Sat, Nov 10, 2012, 00:00

   

Patrick Skene Catlingreviews The Crocodile by the Door: The Story of a House, a Farm and a Family By Selina Guinness Penguin, 244pp, £16.99

Creatively feminine and obdurately resolute, Selina Guinness, a lecturer at the Institute of Art, Design and Technology in Dún Laoghaire, has taught herself how to care for livestock and protect her ancestral farm from Dublin encroachment. She calls Tibradden, the estate she inherited from her Uncle Charles, “a staging post where city and mountain meet”.

Only 10km inland from the institute, sheep graze on hillside fields that made Celtic Tigerish property developers drool with avarice. One of them offered her and her husband, Colin, €5 million for 20 acres, but, though they found farming financially difficult, they resisted the temptation, believing that farmland should be inviolable. Anyway, “in the summer of 2008”, she remembers with relief, “the tide had turned definitively against the property developers and the banks were no longer lending”.

Guinness is an astute observer and stylish chronicler of landscape, architecture and human character. In this book, her first, she describes her domestic setbacks and achievements with engaging candour. The attractions and problems of life in the big house have never before been revealed with a more disarming bid for sympathy. There is a popular myth that everyone bearing her illustrious name is fabulously wealthy; however, it is not true that Selina Guinness is enriched whenever anyone drinks a pint. She briefly summarises her family genealogy. “My grandmother always explained to visitors that, contrary to their expectations, Tibradden had not been built with brewery money: ‘My husband’s family were all church mice.’ Although Thomas Hosea Guinness was the great-grandson of the legendary Arthur Guinness . . . Arthur’s eldest son, Hosea, took up holy orders in the Church of Ireland. The Reverend Hosea Guinness, of St Werburgh’s parish, behind Dublin Castle, persuaded his eldest son, Arthur, to follow suit. By the time Thomas came along, any worldly wealth in the senior branch of the Guinness family had been given up to the glory of God. Thomas was a practising solicitor of church law when he married Mary Davis.”

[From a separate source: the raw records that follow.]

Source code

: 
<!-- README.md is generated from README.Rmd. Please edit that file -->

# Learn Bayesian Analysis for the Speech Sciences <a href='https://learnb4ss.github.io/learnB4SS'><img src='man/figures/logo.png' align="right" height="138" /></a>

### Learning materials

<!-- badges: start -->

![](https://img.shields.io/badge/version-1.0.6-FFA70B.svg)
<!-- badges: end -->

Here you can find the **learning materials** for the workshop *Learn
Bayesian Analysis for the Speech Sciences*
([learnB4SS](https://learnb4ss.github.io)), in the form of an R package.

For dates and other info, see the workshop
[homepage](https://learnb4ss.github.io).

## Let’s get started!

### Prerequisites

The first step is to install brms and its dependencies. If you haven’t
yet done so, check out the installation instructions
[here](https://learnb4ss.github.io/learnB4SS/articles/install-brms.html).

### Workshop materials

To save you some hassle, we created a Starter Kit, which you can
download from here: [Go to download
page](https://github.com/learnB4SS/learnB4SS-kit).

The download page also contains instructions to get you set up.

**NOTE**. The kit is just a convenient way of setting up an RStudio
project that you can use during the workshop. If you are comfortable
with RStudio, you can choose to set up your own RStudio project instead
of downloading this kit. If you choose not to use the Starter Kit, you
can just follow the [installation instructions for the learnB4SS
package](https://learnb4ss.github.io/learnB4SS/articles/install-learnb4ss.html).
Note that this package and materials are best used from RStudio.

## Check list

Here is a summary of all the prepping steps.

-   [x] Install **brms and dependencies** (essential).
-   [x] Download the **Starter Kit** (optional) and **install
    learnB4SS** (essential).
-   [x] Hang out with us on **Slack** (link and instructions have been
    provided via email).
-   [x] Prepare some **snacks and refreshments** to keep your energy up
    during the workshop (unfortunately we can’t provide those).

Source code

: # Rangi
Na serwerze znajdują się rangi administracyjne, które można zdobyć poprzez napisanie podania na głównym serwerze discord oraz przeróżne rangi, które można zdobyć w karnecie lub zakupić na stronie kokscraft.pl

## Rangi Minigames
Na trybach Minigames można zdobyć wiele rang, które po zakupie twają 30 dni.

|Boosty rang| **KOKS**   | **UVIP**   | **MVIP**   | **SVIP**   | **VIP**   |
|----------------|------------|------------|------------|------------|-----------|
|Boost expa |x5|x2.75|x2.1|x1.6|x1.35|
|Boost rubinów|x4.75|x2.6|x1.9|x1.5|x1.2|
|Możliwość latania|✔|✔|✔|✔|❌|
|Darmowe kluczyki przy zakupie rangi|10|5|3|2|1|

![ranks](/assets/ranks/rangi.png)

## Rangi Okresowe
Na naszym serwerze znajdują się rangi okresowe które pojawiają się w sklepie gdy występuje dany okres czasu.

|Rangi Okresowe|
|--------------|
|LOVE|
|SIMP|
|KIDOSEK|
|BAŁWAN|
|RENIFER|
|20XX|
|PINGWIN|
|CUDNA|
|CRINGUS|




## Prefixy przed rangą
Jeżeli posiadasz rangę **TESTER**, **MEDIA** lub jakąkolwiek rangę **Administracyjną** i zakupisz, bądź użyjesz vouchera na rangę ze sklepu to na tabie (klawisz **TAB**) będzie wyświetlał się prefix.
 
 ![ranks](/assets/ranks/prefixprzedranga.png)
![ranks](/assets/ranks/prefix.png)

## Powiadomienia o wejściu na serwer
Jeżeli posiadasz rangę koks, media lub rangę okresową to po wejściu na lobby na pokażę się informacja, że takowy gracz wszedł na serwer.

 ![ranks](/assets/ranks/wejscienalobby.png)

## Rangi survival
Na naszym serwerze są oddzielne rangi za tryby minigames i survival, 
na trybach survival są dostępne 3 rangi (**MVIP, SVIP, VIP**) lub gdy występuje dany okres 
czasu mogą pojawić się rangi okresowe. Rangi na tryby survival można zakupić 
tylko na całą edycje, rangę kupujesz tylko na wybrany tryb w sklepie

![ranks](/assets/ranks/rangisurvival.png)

Providentially, “she was a good catch”. When they married, in 1859, her father built Tibradden as a wedding present. It was quite grand, with a couple of pillars and a stained-glass window at the entrance, and Minton tiles and a Corinthian plasterwork ceiling in the hall.

Selina’s parents took her to visit Uncle Charles for the first time when she was two weeks old. At the age of 11, after her parents had separated “without obvious rancour”, it was decided that she should stay with her uncle and Grandmother Kitty, and Tibradden eventually became Selina’s permanent home. After his education at Winchester and New College, Oxford, and teaching, not entirely happily, at Eton, Charles had moved into the house, and remained there for the rest of his life, as a bachelor, teaching French and German at St Columba’s, conveniently nearby.

Most of the book is written in the present tense, giving her recollections a sense of vivid immediacy. When Selina, with her husband, finally resumed residence, her grandmother had been dead for some time, followed by the housekeeper, and Charles was alone.